Leise weht der Wind über die ausgedehnten Felder. Kaum ein Hügel steht ihm im Wege. Die Uhren ticken anders in der beschaulichen Lausitz im Süden Brandenburgs. Doch bald wird das vertraute Rascheln der Roggenfelder im Wind der Vergangenheit angehören. Zumindest wenn es nach dem Willen der rot-roten Landesregierung in Potsdam geht. Sie hat dem Energiekonzern Vattenfall grünes Licht für den Abbau von Braunkohle gegeben, die in 100 Metern Tiefe unter den Roggenfelder lagert.
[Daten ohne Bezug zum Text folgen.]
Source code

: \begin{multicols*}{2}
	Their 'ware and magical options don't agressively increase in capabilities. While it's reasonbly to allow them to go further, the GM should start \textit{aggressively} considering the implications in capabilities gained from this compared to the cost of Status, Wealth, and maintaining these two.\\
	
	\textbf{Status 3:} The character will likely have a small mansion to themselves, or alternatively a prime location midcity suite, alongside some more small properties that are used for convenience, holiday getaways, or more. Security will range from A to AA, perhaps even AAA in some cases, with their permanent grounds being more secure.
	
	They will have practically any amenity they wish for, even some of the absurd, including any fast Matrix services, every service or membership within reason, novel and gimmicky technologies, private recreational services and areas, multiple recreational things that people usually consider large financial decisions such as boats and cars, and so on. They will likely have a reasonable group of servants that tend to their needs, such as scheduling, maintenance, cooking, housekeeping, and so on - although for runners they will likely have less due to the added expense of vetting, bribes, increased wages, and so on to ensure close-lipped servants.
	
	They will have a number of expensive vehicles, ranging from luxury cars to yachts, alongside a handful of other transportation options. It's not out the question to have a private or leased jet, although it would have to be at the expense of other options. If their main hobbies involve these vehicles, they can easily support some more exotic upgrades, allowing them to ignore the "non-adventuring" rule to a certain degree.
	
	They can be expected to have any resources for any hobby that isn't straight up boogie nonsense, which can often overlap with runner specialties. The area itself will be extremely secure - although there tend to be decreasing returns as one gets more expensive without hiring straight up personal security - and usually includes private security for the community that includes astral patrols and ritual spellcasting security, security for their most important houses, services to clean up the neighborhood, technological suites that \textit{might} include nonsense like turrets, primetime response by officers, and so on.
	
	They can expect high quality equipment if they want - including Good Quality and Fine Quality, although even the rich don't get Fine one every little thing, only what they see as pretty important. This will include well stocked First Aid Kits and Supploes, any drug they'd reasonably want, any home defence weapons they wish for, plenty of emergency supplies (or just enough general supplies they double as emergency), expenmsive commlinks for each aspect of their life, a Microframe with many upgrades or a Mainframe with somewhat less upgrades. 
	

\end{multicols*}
Seit Jahrzehnten wühlen sich die riesigen Stahlkolosse der Bergbauunternehmen durch die Lausitz. Sie baggern die Braunkohle im Tagebau ab. Diese wird zum größten Teil in den nahe gelegenen Kraftwerken einfach verbrannt.
Die Uhren ticken anders
Der damit erzeugte Dampf treibt die angeschlossenen Generatoren an, die Strom produzieren. Die Abwärme nutzen die Kraftwerksbetreiber immerhin inzwischen zur Versorgung der Ortschaften in der Nähe mit Fernwärme. Trotzdem geht ein großer Teil der wenigen Energie verloren, die die Braunkohle in sich trägt. Mehr als die Hälfte der Masse, die die Bagger aus der Erde holen, ist Wasser.
Nicht nur in der Lausitz ticken die Uhren anders. Auch in Potsdam will man offensichtlich die Zeit verschlafen. Denn während die Energiewende durch die Welt peitscht, hält die Landesregierung in der Potsdamer Staatskanzlei an der alten Zeit fest.
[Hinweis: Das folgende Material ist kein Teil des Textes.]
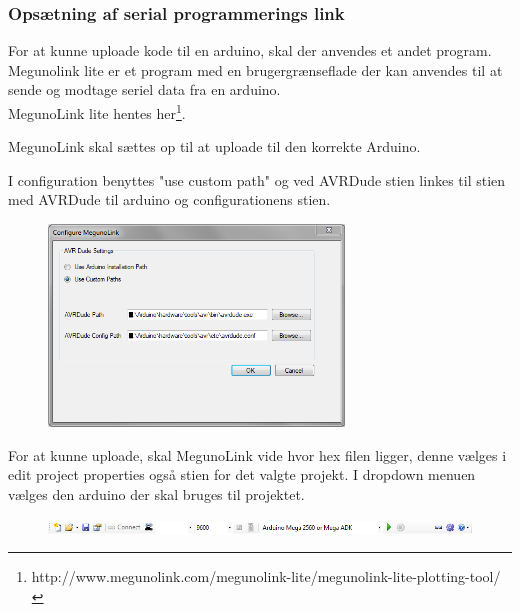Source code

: \newpage

\subsubsection*{Opsætning af serial programmerings link}

For at kunne uploade kode til en arduino, skal der anvendes et andet program.
Megunolink lite er et program med en brugergrænseflade der kan anvendes til at sende og modtage seriel data fra en arduino.\\
MegunoLink lite hentes her\footnote{http://www.megunolink.com/megunolink-lite/megunolink-lite-plotting-tool/}.

MegunoLink skal sættes op til at uploade til den korrekte Arduino. 

I configuration benyttes "use custom path" og ved AVRDude stien linkes til stien med AVRDude til arduino og configurationens stien. 

\begin{figure}[H]
	\centering
	\includegraphics[width=0.7\textwidth]{Billeder/implementation/Howtoguide/megunolink_config.png}
\end{figure}

For at kunne uploade, skal MegunoLink vide hvor hex filen ligger, denne vælges i edit project properties også stien for det valgte projekt.
I dropdown menuen vælges den arduino der skal bruges til projektet.
\begin{figure}[H]
	\centering
	\includegraphics[width=1\textwidth]{Billeder/implementation/Howtoguide/meguno_bar.png}
\end{figure}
Die Verstromung der Braunkohle ist ein fester Bestandteil der Energiestrategie geworden. Dabei sind in den anderen Teilen des Bundeslandes Unternehmen und Privatleute längst damit beschäftigt, auch ohne die Unterstützung aus Potsdam die Energiewende voranzutreiben.
Eigene Energieversorgung aufgebaut
So auch in der Lausitz. Das kleine Dorf Proschim an der brandenburgisch-sächsischen Grenze, 30 Kilometer südöstlich von Cottbus, hat sich seine eigene Energieversorgung aufgebaut. Allein die fast 30 Photovoltaikanlagen mit einer Gesamtleistung von 850 Kilowatt produzieren fast 800 Megawattstunden Strom im Jahr.
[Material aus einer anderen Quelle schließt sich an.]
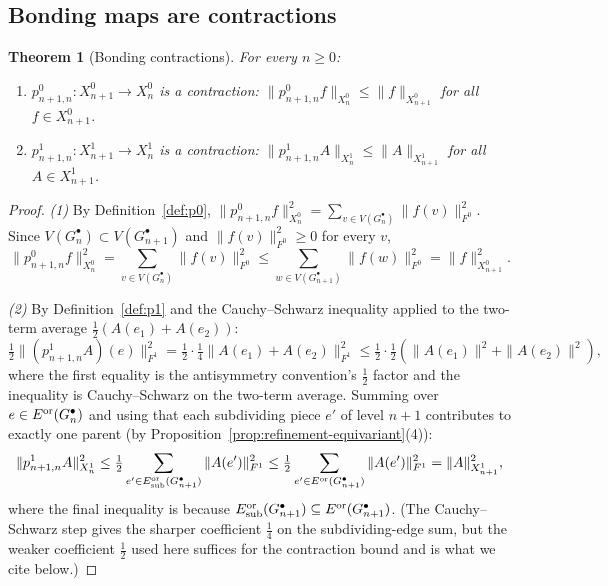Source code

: \documentclass[11pt, a4paper]{amsart}
\newtheorem{theorem}{Theorem}[section]
\theoremstyle{definition}
\begin{document}
\subsection{Bonding maps are contractions}

\begin{theorem}[Bonding contractions]
\label{thm:bonding}
For every $n \geq 0$:
\begin{enumerate}
\item $p_{n+1, n}^0 \colon X_{n+1}^0 \to X_n^0$ is a contraction:
  $\|p_{n+1, n}^0 f\|_{X_n^0} \leq \|f\|_{X_{n+1}^0}$ for all
  $f \in X_{n+1}^0$.
\item $p_{n+1, n}^1 \colon X_{n+1}^1 \to X_n^1$ is a contraction:
  $\|p_{n+1, n}^1 A\|_{X_n^1} \leq \|A\|_{X_{n+1}^1}$ for all
  $A \in X_{n+1}^1$.
\end{enumerate}
\end{theorem}

\begin{proof}
\emph{(1)} By Definition~\ref{def:p0},
$\|p_{n+1, n}^0 f\|_{X_n^0}^2 = \sum_{v \in V(G_n^\bullet)}
\|f(v)\|_{F^0}^2$. Since $V(G_n^\bullet) \subset
V(G_{n+1}^\bullet)$ and $\|f(v)\|_{F^0}^2 \geq 0$ for every $v$,
\[
  \|p_{n+1, n}^0 f\|_{X_n^0}^2 = \sum_{v \in V(G_n^\bullet)}
    \|f(v)\|_{F^0}^2 \leq \sum_{w \in V(G_{n+1}^\bullet)}
    \|f(w)\|_{F^0}^2 = \|f\|_{X_{n+1}^0}^2.
\]

\emph{(2)} By Definition~\ref{def:p1} and the Cauchy--Schwarz
inequality applied to the two-term average $\tfrac{1}{2}(A(e_1) +
A(e_2))$:
\[
  \tfrac{1}{2}\|(p_{n+1, n}^1 A)(e)\|_{F^1}^2
  = \tfrac{1}{2} \cdot \tfrac{1}{4} \|A(e_1) + A(e_2)\|_{F^1}^2
  \leq \tfrac{1}{2} \cdot \tfrac{1}{2} (\|A(e_1)\|^2 + \|A(e_2)\|^2),
\]
where the first equality is the antisymmetry convention's
$\tfrac{1}{2}$ factor and the inequality is Cauchy--Schwarz on the
two-term average. Summing over $e \in E^{\rm or}(G_n^\bullet)$
and using that each subdividing piece $e'$ of level $n+1$
contributes to exactly one parent (by
Proposition~\ref{prop:refinement-equivariant}(4)):
\[
  \|p_{n+1, n}^1 A\|_{X_n^1}^2
  \leq \tfrac{1}{2} \sum_{e' \in E^{\rm or}_{\rm sub}(G_{n+1}^
    \bullet)} \|A(e')\|^2_{F^1}
  \leq \tfrac{1}{2} \sum_{e' \in E^{\rm or}(G_{n+1}^\bullet)}
    \|A(e')\|^2_{F^1}
  = \|A\|_{X_{n+1}^1}^2,
\]
where the final inequality is because $E^{\rm or}_{\rm sub}
(G_{n+1}^\bullet) \subseteq E^{\rm or}(G_{n+1}^\bullet)$.
(The Cauchy--Schwarz step gives the sharper coefficient
$\tfrac{1}{4}$ on the subdividing-edge sum, but the weaker
coefficient $\tfrac{1}{2}$ used here suffices for the
contraction bound and is what we cite below.)
\end{proof}
\end{document}
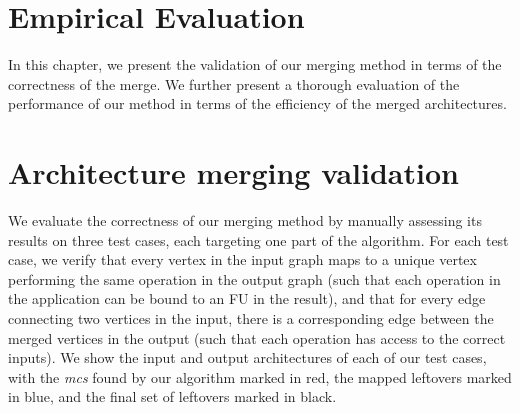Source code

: \section{Empirical Evaluation}

\label{ch:results}
In this chapter, we present the validation of our merging method in terms of the correctness of the merge. We further present a thorough evaluation of the performance of our method in terms of the efficiency of the merged architectures.

\section{Architecture merging validation}
We evaluate the correctness of our merging method by manually assessing its results on three test cases, each targeting one part of the algorithm. For each test case, we verify that every vertex in the input graph maps to a unique vertex performing the same operation in the output graph (such that each operation in the application can be bound to an FU in the result), and that for every edge connecting two vertices in the input, there is a corresponding edge between the merged vertices in the output (such that each operation has access to the correct inputs). We show the input and output architectures of each of our test cases, with the \textit{mcs} found by our algorithm marked in red, the mapped leftovers marked in blue, and the final set of leftovers marked in black.

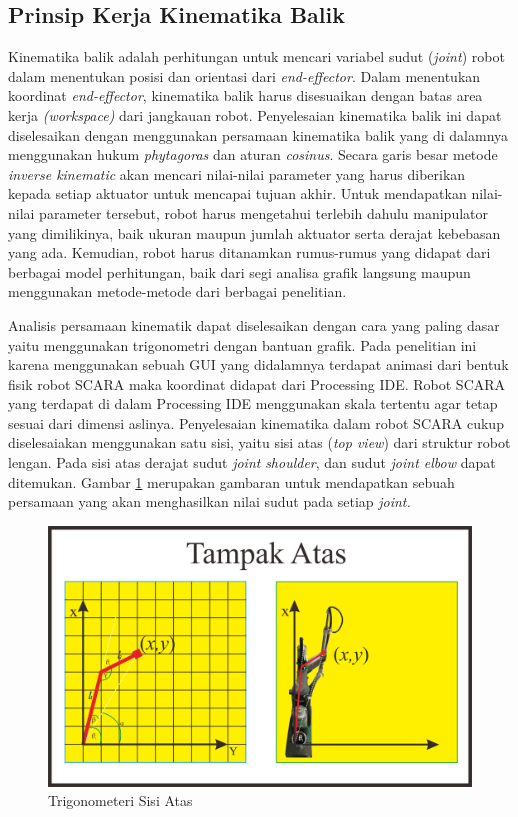 \subsection{Prinsip Kerja Kinematika Balik}
Kinematika balik adalah perhitungan untuk mencari variabel sudut (\textit{joint}) robot dalam menentukan posisi dan orientasi dari \textit{end-effector}. Dalam menentukan koordinat \textit{end-effector}, kinematika balik harus disesuaikan dengan batas area kerja \textit{(workspace)} dari jangkauan robot. Penyelesaian kinematika balik ini dapat diselesaikan dengan menggunakan persamaan kinematika balik yang di dalamnya menggunakan hukum \textit{phytagoras} dan aturan \textit{cosinus}. 
Secara garis besar metode \textit{inverse kinematic} akan mencari nilai-nilai parameter yang harus diberikan kepada setiap aktuator untuk mencapai tujuan akhir. Untuk mendapatkan nilai-nilai parameter tersebut, robot harus mengetahui terlebih dahulu manipulator yang dimilikinya, baik ukuran maupun jumlah aktuator serta derajat kebebasan yang ada. Kemudian, robot harus ditanamkan rumus-rumus yang didapat dari berbagai model perhitungan, baik dari segi analisa grafik langsung maupun menggunakan metode-metode dari berbagai penelitian. 

Analisis persamaan kinematik dapat diselesaikan dengan cara yang paling dasar yaitu menggunakan trigonometri dengan bantuan grafik. Pada penelitian ini karena menggunakan sebuah GUI yang didalamnya terdapat animasi dari bentuk fisik robot SCARA maka koordinat didapat dari Processing IDE. Robot SCARA yang terdapat di dalam Processing IDE menggunakan skala tertentu agar tetap sesuai dari dimensi aslinya. Penyelesaian kinematika dalam robot SCARA cukup diselesaiakan menggunakan satu sisi, yaitu sisi atas (\textit{top view}) dari struktur robot lengan. Pada sisi atas derajat sudut \textit{joint} \textit{shoulder}, dan sudut \textit{joint elbow} dapat ditemukan. Gambar \ref{pic.perskinematikabalik} merupakan gambaran untuk mendapatkan sebuah persamaan yang akan menghasilkan nilai sudut pada setiap \textit{joint.}
\begin{figure}[H]
	\centering
	\includegraphics[width=12cm]{gambar/scara_atas.png}
	\caption{Trigonometeri Sisi Atas}
	\label{pic.perskinematikabalik}
\end{figure}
Dazu kommt noch der Solarpark auf dem nur einen Kilometer westlich vom Dorf gelegenen Flugplatzgelände. Würde dieser entstehen, könnten die Proschimer auf eine Photovoltaikleistung von fast 20 Megawatt zurückgreifen.
Um die volatile Stromerzeugung der Solaranlagen auszugleichen, haben die Dorfbewohner bereits 1997 vier Windkraftanlagen mit einer Leistung von 2,4 Megawatt errichtet. Außerdem steht noch eine große Biogasanlage mit einer Leistung von 564 Kilowatt als Back-up zur Verfügung. Damit produziert das Dorf jetzt schon viel mehr Energie, als die knapp 350 Einwohner verbrauchen können.
Neue Flöze anzapfen
Dieses Potenzial soll jetzt der alten Technologie weichen. Das gesamte Dorf inklusive der Anlagen zur Erzeugung regenerativen Stroms soll abgebaggert werden, um neue Braunkohleflöze anzuzapfen. Der bestehende Tagebau Welzow mit einer Fläche von 9.000 Hektar soll um 1.900 Hektar erweitert werden.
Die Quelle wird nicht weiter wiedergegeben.